President Trump made headlines recently for suggesting that Alcatraz, the infamous prison in San Francisco Bay, should be reopened to house the worst criminal offenders in America. It is a notion that boggles the minds of liberals – as everything Trump says and does tends to – but it would be a magnificent, if mostly symbolic, achievement, and one entirely in harmony with many of the central themes in the MAGA movement.

Alcatraz was, in its heyday, a legendary and forbidding prison fortress. Most famously, it housed Al Capone, perhaps the greatest criminal mastermind in American history. Its isolation made it incredibly secure – and mysterious. Its fame and the lore associated with it inspired multiple Hollywood films, including “Escape from Alcatraz,” widely regarded as one of Clint Eastwood’s best acting performances.

Its closure in 1963, on the orders of Attorney General Robert Kennedy, came mostly due to the high cost of running an island prison, but also reflected the ethos of the ’60s and ’70s, which often assumed that “criminals” were victims of society and of the justice system itself. Alcatraz, in the days of Kennedy and Dirty Harry, was a symbol of cold, inflexible, cruel and even corrupt “justice,” and its closure represented a turn towards greater leniency and compassion in the treatment of federal inmates. It wasn’t long before federal prisons became colloquially known as “Club Fed.” In other words, they became sources of mirth rather than fear.

Trump and the MAGA movement, however, are unabashedly nostalgic for the days when America was great, and Alcatraz, a symbol of full-throated American justice, fortified with puritanical harshness, is exactly the sort of prison that Trumpers should want to revive. America was, after all, infinitely safer in the days when the FBI’s Most Wanted were, when captured, alternately electrocuted or packed off to prisons whose very names conjured dread amongst criminals and ordinary citizens alike. In those days, it was assumed that the punishments meted out to those who violated federal law would always be swift, severe and unquestionably just. Alcatraz was a powerful symbol of a justice system that enjoyed the confidence and support of almost all Americans, rightly or wrongly.

Before the ’60s, no journalist would have dared to blame judges, prosecutors and policemen for society’s ills, or to spin fairy tales about the nobility of the men who landed behind bars.
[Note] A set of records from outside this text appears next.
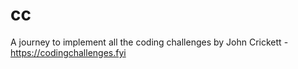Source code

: # cc
A journey to implement all the coding challenges by John Crickett - https://codingchallenges.fyi
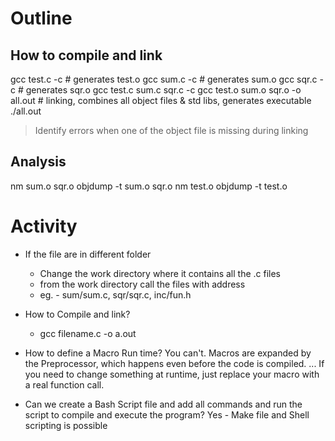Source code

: # Outline

## How to compile and link

gcc test.c -c                        # generates test.o
gcc sum.c -c                         # generates sum.o
gcc sqr.c -c                         # generates sqr.o
gcc test.c sum.c sqr.c -c
gcc test.o sum.o sqr.o -o all.out    # linking, combines all object files & std libs, generates executable
./all.out

> Identify errors when one of the object file is missing during linking

## Analysis

nm sum.o sqr.o
objdump -t sum.o sqr.o
nm test.o
objdump -t test.o

# Activity
* If the file are in different folder
    - Change the work directory where it contains all the .c files
    - from the work directory call the files with address
    - eg. - sum/sum.c, sqr/sqr.c, inc/fun.h

* How to Compile and link?
    - gcc filename.c -o a.out

* How to define a Macro Run time?
    You can't. Macros are expanded by the Preprocessor, which happens even before the code is compiled. ... If you need to change something at runtime, just replace your macro with a real function call.

* Can we create a Bash Script file and add all commands and run the script to compile and execute the program?
    Yes - Make file and Shell scripting is possible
America was an innocent place, in many ways, and Alcatraz was the towering penitential edifice that sealed and protected that innocence, and kept a long, straight, clean line between good citizens, like you and me, and the criminal maniacs who belong in cages, or, better yet, dungeons prudently located across the briny deep.

By all accounts, bringing Alcatraz back to life as a federal prison would be immensely costly and difficult. It would be worth those costs and difficulties, however, because America would be reaffirming its commitment to law and order, its respect for legitimate authority and its collective belief in personal responsibility. We would be (re)incarnating these principles, moreover, in stark, physical form and, more importantly, in a name – ALCATRAZ – that would once again reverberate in the hearts of evildoers.

Trump has been successful as a politician and as a leader because he understands that America’s identity is as much a conglomeration of symbols as it is a list of lofty ideals. We cannot be a sovereign nation unless our border is secure and no one is brazenly strolling across it – thus, “the Wall.” We cannot be an economic powerhouse unless our factories are humming with activity and producing big, beautiful, awe-inspiring machines that the world wants to buy. We cannot be a vibrant, forward-looking society unless our cities are sprouting tall, cutting-edge buildings that are the envy of foreigners. And we cannot be a nation where justice and peace are secure unless our worst malefactors are locked away in dark fortresses, never to be seen or heard from again (at least, that is what the criminals must believe).

It is imperative, therefore, that Alcatraz be reopened as a federal prison, and that, on the doorstep of America’s most liberal city, we affirm our collective disdain for those violent, anti-social elements that ought to terrify and disgust any decent, patriotic American.

Let’s hope that Trump can get it done.